(Collected data)
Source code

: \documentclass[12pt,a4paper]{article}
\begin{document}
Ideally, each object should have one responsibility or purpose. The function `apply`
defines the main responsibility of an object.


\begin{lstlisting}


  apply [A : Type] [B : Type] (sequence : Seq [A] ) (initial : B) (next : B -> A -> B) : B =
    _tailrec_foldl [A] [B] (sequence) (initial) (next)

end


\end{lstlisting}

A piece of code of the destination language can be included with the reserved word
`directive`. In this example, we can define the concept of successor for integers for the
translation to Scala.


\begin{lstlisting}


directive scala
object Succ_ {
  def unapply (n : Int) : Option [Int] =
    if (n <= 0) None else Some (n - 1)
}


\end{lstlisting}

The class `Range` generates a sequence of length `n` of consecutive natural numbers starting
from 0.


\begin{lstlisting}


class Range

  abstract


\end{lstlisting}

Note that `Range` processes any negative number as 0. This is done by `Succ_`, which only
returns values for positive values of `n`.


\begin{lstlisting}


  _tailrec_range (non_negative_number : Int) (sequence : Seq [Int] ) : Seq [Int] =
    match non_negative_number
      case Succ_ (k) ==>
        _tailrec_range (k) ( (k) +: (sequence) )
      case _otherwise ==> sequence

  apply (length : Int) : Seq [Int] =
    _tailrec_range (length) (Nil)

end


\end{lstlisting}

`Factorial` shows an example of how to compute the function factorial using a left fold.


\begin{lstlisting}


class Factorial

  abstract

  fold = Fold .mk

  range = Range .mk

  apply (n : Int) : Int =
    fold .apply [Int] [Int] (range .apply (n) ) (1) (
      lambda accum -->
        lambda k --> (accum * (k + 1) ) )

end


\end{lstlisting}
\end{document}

...

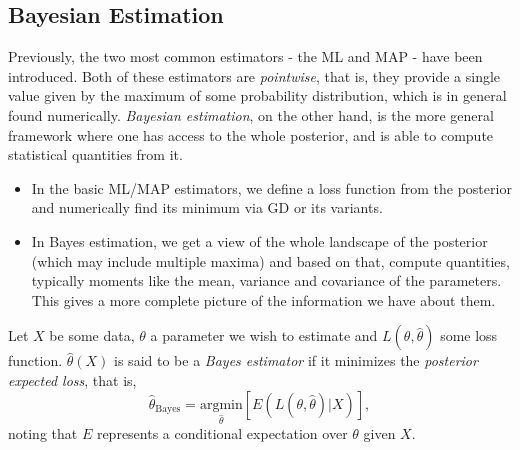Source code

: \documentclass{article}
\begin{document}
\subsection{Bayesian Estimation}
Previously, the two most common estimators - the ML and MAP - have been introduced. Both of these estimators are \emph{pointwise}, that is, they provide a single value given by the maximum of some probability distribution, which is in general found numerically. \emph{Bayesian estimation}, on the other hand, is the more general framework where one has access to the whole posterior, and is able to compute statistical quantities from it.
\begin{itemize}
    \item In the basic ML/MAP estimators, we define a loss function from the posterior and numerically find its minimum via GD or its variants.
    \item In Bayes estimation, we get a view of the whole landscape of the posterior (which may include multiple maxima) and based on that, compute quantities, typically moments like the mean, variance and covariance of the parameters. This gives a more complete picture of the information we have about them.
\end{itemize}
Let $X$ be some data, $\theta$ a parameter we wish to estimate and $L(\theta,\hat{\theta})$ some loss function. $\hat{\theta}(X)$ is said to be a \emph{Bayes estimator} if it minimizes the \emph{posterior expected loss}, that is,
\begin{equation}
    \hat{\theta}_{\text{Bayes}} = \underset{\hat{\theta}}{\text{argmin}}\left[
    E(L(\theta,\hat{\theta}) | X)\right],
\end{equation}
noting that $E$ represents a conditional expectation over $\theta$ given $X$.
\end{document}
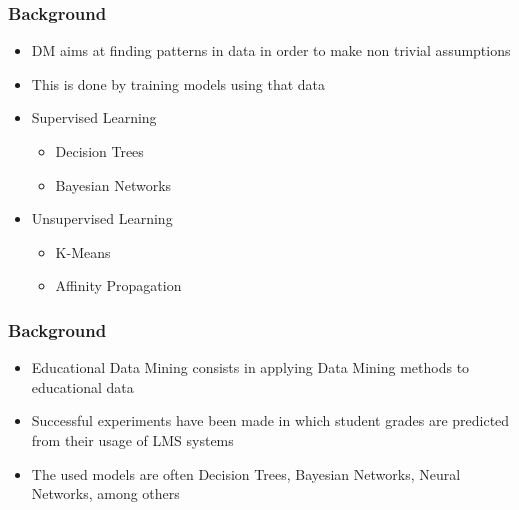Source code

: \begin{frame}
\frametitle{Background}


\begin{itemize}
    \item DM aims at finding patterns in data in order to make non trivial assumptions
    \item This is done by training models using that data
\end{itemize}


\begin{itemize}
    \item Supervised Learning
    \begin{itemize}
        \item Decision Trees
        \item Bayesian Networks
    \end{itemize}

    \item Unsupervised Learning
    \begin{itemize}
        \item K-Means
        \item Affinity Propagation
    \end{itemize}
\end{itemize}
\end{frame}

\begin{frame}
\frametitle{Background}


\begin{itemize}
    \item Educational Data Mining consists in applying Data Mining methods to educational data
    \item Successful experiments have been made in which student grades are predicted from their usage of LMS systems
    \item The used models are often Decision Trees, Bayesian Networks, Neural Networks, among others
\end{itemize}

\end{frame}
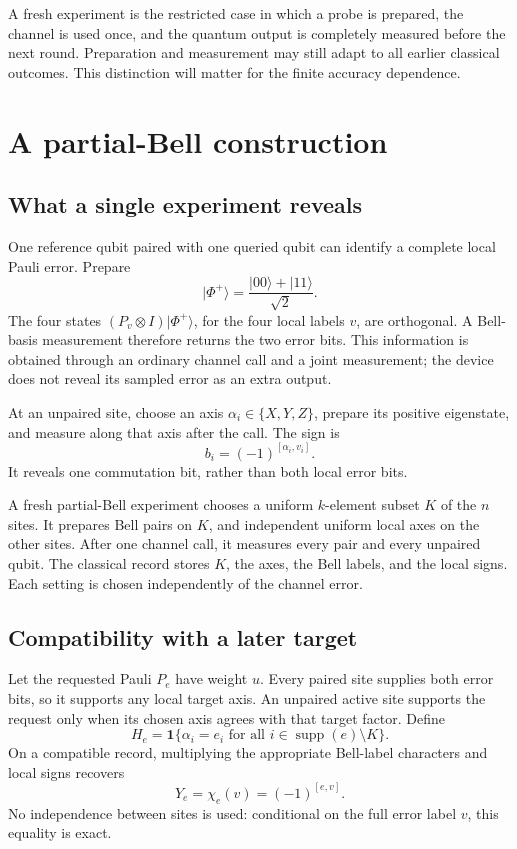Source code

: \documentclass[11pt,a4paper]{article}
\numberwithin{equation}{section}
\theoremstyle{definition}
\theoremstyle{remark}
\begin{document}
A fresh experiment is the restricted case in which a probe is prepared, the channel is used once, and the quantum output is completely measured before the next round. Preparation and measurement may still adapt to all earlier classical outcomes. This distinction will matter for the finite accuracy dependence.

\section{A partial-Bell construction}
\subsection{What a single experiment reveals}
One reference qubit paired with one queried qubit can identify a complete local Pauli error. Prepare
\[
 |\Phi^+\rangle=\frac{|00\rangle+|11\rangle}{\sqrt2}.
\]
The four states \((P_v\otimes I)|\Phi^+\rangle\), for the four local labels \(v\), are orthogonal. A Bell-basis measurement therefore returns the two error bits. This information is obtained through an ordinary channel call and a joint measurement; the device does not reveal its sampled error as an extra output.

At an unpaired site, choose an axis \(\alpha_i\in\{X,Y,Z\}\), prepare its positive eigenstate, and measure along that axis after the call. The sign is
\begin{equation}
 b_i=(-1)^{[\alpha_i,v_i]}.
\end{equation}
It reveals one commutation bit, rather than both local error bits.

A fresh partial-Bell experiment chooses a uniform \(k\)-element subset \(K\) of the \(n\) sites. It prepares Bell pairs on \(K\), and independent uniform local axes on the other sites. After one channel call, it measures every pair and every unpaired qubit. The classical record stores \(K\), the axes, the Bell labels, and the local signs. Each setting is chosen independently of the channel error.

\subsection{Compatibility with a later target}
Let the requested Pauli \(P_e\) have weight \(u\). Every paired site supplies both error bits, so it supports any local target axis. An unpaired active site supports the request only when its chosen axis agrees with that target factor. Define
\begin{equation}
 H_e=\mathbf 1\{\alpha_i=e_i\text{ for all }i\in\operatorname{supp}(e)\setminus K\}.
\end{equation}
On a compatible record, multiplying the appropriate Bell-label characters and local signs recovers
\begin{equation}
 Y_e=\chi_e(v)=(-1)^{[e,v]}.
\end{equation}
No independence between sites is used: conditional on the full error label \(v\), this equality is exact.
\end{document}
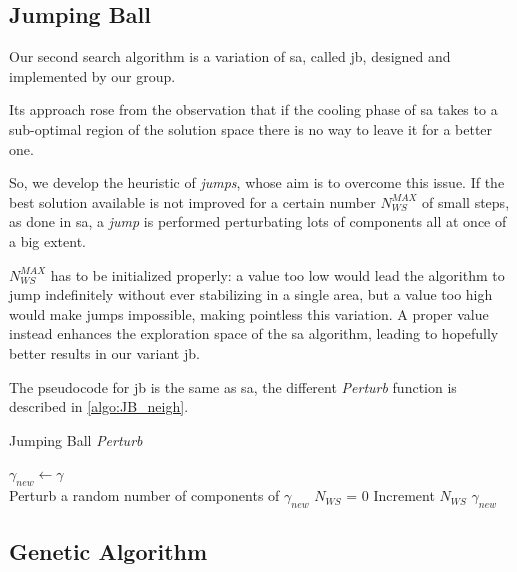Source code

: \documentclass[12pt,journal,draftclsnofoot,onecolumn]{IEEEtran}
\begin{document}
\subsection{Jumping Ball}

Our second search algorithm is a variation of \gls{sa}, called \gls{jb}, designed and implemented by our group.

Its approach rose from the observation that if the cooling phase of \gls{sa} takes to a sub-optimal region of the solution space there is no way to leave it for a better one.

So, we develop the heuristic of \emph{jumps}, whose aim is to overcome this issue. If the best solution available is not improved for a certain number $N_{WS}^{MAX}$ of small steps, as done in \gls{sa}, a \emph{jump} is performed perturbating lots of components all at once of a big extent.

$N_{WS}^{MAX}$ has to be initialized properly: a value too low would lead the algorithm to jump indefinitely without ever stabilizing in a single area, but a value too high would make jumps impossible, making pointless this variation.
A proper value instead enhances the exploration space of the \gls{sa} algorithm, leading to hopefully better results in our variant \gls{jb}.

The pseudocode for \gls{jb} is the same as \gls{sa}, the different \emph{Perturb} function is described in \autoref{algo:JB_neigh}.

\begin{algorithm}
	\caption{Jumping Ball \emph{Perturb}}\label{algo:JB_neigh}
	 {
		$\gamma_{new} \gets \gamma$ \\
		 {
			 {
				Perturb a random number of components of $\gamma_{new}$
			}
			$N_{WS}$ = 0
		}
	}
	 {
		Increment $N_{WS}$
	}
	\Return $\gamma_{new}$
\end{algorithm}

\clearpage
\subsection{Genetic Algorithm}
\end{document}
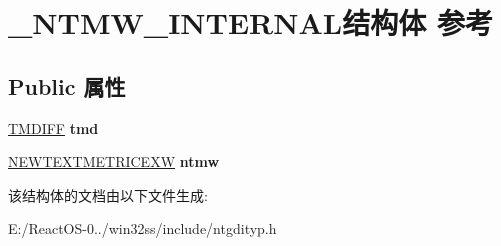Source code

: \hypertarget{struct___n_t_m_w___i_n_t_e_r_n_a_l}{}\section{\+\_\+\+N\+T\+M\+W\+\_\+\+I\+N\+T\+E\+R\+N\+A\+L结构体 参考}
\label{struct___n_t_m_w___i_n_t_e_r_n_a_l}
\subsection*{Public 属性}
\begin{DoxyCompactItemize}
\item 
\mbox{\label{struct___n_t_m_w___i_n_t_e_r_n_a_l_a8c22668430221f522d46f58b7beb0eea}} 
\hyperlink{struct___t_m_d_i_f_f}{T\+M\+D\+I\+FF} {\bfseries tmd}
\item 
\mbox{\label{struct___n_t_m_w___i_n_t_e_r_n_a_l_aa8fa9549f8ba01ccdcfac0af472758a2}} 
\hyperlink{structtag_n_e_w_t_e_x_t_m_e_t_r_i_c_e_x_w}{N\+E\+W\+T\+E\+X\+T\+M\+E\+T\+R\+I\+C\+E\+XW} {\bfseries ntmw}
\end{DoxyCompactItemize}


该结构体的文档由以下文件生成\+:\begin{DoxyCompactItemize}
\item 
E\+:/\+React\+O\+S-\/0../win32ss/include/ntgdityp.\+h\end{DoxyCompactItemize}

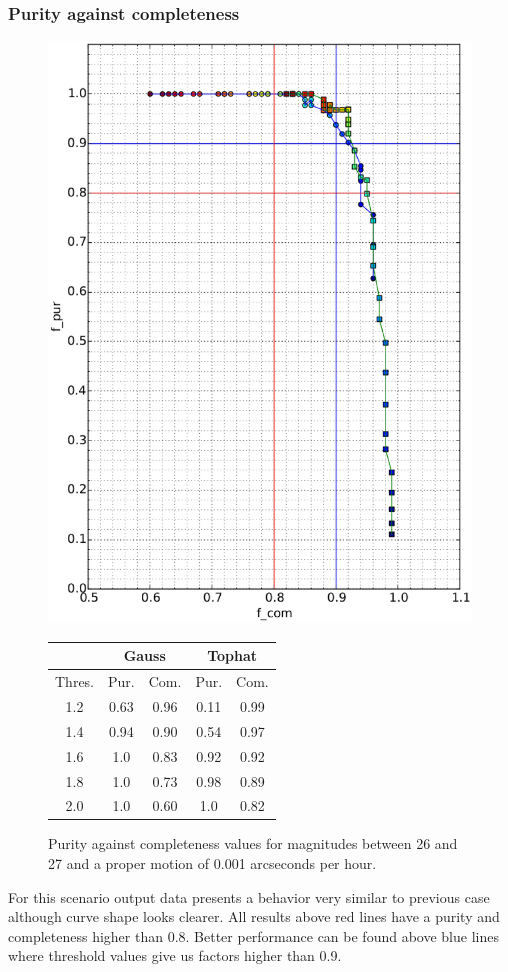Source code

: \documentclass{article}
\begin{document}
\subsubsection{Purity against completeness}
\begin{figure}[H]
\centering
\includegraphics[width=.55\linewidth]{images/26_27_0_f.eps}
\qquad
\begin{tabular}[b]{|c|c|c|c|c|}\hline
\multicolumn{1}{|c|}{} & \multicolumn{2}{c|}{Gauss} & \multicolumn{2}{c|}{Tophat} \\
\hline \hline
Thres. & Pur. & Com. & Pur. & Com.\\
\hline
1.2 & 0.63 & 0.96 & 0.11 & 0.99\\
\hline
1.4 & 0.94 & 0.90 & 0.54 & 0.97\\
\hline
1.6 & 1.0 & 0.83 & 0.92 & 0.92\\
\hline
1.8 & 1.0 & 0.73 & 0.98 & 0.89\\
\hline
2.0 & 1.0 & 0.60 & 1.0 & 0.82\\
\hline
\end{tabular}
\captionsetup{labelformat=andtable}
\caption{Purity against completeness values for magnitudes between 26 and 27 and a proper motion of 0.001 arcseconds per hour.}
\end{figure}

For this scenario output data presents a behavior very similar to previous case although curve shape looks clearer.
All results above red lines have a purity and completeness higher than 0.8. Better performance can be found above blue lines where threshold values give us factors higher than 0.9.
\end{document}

• _PROBLEM TO SOLVE_: Search the data above for the string "tabular" and report each line that holds it.

• _REPLY_:
\begin{tabular}[b]{|c|c|c|c|c|}\hline
\end{tabular}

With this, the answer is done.